(Items from a data source)
Content starts

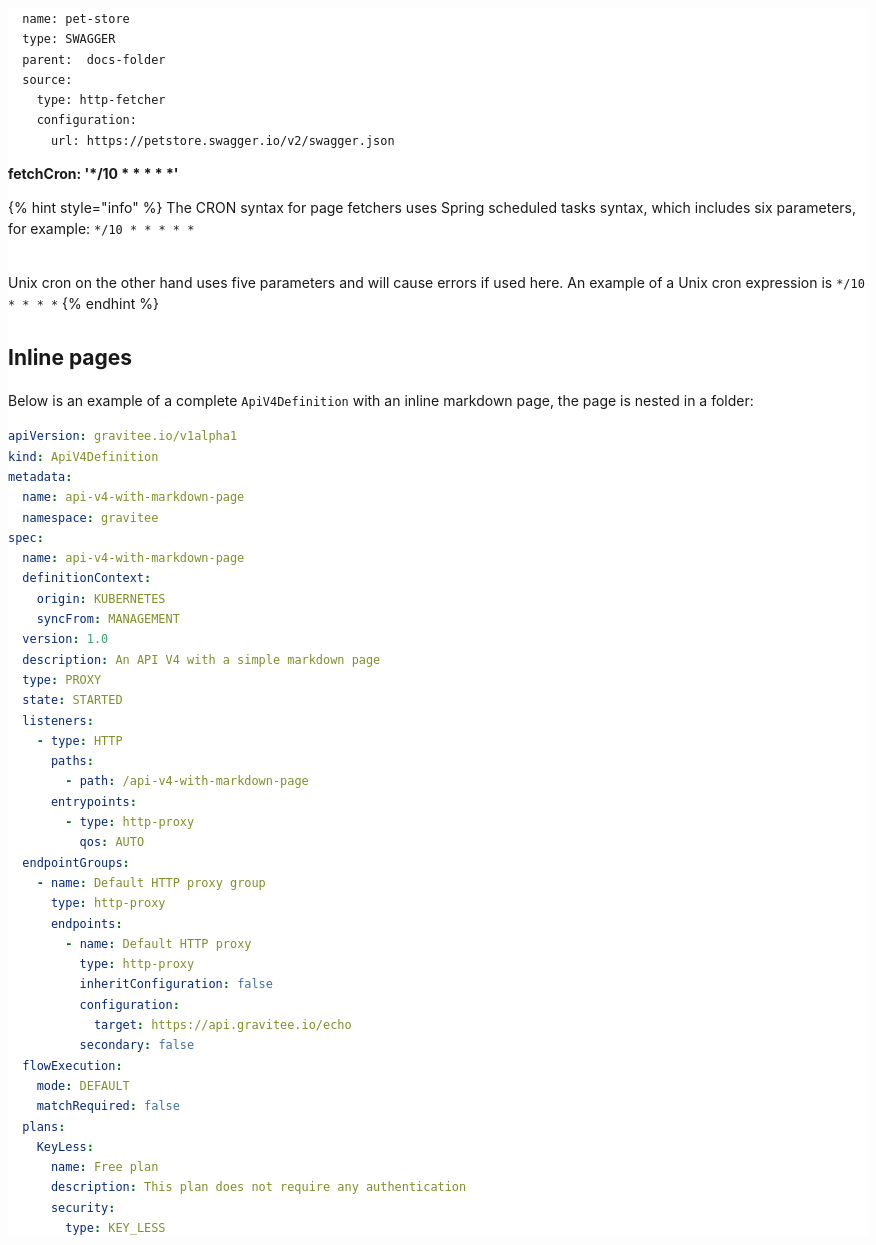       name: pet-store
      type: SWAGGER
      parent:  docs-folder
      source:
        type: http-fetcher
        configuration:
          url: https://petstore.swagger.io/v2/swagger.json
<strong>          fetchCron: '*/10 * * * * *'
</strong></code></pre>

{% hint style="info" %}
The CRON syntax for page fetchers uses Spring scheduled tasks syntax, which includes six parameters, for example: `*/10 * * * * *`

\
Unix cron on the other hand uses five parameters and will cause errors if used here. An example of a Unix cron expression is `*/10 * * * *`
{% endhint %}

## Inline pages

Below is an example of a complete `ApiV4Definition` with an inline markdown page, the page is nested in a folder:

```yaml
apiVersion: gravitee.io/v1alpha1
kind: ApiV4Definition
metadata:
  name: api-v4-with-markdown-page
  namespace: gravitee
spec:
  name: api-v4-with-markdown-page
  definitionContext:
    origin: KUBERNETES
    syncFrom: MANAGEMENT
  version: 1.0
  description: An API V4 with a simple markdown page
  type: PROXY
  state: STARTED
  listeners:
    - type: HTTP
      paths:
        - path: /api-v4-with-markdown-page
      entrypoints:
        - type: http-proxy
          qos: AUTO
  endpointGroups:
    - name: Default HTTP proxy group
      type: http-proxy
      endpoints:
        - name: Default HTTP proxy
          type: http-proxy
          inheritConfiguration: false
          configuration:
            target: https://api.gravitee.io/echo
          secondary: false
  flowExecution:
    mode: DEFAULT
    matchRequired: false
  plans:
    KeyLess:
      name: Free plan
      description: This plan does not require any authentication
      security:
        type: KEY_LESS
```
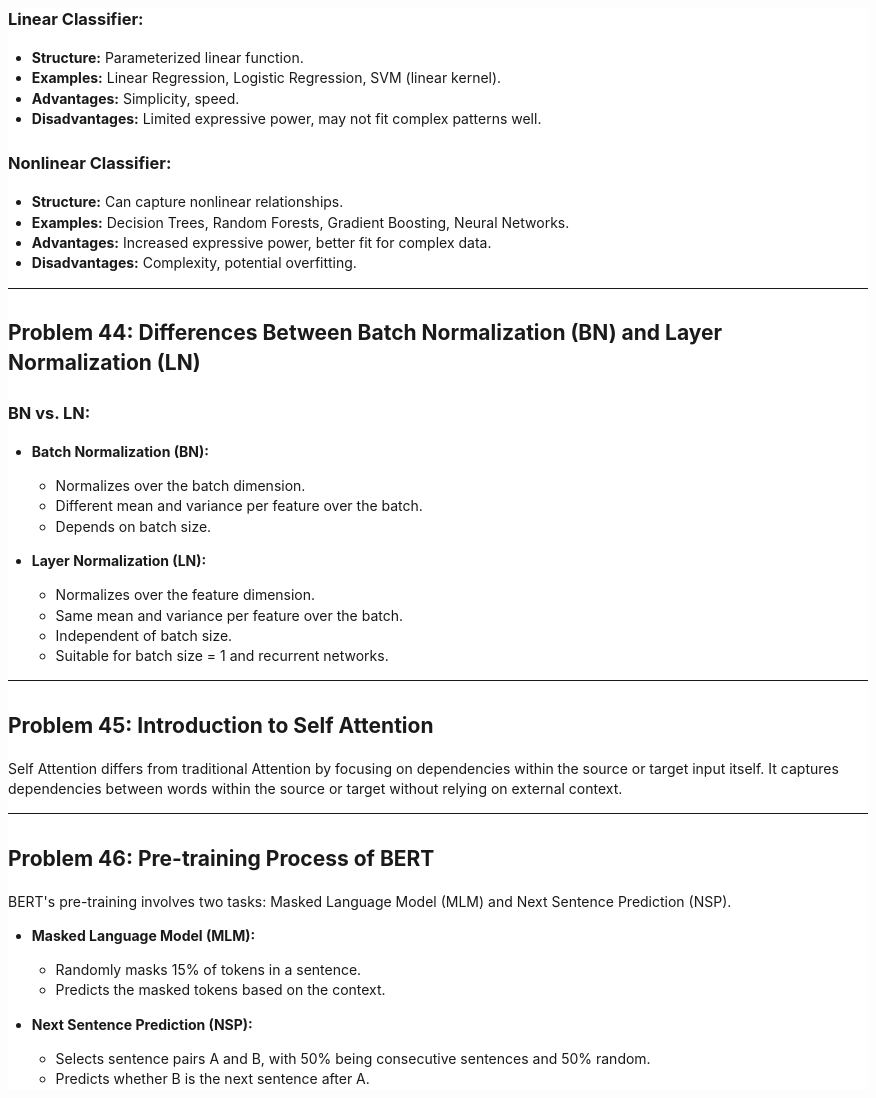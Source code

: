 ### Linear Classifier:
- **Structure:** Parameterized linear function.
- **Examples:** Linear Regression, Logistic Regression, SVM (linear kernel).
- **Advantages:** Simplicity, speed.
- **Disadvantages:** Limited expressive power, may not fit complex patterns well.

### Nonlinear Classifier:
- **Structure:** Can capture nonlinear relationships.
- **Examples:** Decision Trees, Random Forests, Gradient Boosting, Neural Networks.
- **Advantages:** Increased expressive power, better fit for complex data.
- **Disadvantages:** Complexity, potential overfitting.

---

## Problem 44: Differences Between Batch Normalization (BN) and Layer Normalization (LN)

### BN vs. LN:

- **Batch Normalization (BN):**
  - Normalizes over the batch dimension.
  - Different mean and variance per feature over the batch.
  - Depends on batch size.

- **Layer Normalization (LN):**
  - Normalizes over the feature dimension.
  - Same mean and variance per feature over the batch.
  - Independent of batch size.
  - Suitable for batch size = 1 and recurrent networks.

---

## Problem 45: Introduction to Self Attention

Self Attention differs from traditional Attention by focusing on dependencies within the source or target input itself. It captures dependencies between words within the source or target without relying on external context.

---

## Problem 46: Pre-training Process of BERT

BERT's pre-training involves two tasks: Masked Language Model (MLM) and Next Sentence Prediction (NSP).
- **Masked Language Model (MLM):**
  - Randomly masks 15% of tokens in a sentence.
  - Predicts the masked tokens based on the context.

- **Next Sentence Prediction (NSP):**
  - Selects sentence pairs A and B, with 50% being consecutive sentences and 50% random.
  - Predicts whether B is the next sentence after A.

Content ends

Each entry must be reproduced word for word, and any image among them left out.

> EXERCISE SOLUTION
       name: pet-store
      type: SWAGGER
      parent:  docs-folder
      source:
        type: http-fetcher
        configuration:
          url: https://petstore.swagger.io/v2/swagger.json
<strong>          fetchCron: '*/10 * * * * *'
</strong></code></pre>

{% hint style="info" %}
The CRON syntax for page fetchers uses Spring scheduled tasks syntax, which includes six parameters, for example: `*/10 * * * * *`

\
Unix cron on the other hand uses five parameters and will cause errors if used here. An example of a Unix cron expression is `*/10 * * * *`
{% endhint %}

## Inline pages

Below is an example of a complete `ApiV4Definition` with an inline markdown page, the page is nested in a folder:

```yaml
apiVersion: gravitee.io/v1alpha1
kind: ApiV4Definition
metadata:
  name: api-v4-with-markdown-page
  namespace: gravitee
spec:
  name: api-v4-with-markdown-page
  definitionContext:
    origin: KUBERNETES
    syncFrom: MANAGEMENT
  version: 1.0
  description: An API V4 with a simple markdown page
  type: PROXY
  state: STARTED
  listeners:
    - type: HTTP
      paths:
        - path: /api-v4-with-markdown-page
      entrypoints:
        - type: http-proxy
          qos: AUTO
  endpointGroups:
    - name: Default HTTP proxy group
      type: http-proxy
      endpoints:
        - name: Default HTTP proxy
          type: http-proxy
          inheritConfiguration: false
          configuration:
            target: https://api.gravitee.io/echo
          secondary: false
  flowExecution:
    mode: DEFAULT
    matchRequired: false
  plans:
    KeyLess:
      name: Free plan
      description: This plan does not require any authentication
      security:
        type: KEY_LESS
```
Source code

: ### Linear Classifier:
- **Structure:** Parameterized linear function.
- **Examples:** Linear Regression, Logistic Regression, SVM (linear kernel).
- **Advantages:** Simplicity, speed.
- **Disadvantages:** Limited expressive power, may not fit complex patterns well.

### Nonlinear Classifier:
- **Structure:** Can capture nonlinear relationships.
- **Examples:** Decision Trees, Random Forests, Gradient Boosting, Neural Networks.
- **Advantages:** Increased expressive power, better fit for complex data.
- **Disadvantages:** Complexity, potential overfitting.

---

## Problem 44: Differences Between Batch Normalization (BN) and Layer Normalization (LN)

### BN vs. LN:

- **Batch Normalization (BN):**
  - Normalizes over the batch dimension.
  - Different mean and variance per feature over the batch.
  - Depends on batch size.

- **Layer Normalization (LN):**
  - Normalizes over the feature dimension.
  - Same mean and variance per feature over the batch.
  - Independent of batch size.
  - Suitable for batch size = 1 and recurrent networks.

---

## Problem 45: Introduction to Self Attention

Self Attention differs from traditional Attention by focusing on dependencies within the source or target input itself. It captures dependencies between words within the source or target without relying on external context.

---

## Problem 46: Pre-training Process of BERT

BERT's pre-training involves two tasks: Masked Language Model (MLM) and Next Sentence Prediction (NSP).
- **Masked Language Model (MLM):**
  - Randomly masks 15% of tokens in a sentence.
  - Predicts the masked tokens based on the context.

- **Next Sentence Prediction (NSP):**
  - Selects sentence pairs A and B, with 50% being consecutive sentences and 50% random.
  - Predicts whether B is the next sentence after A.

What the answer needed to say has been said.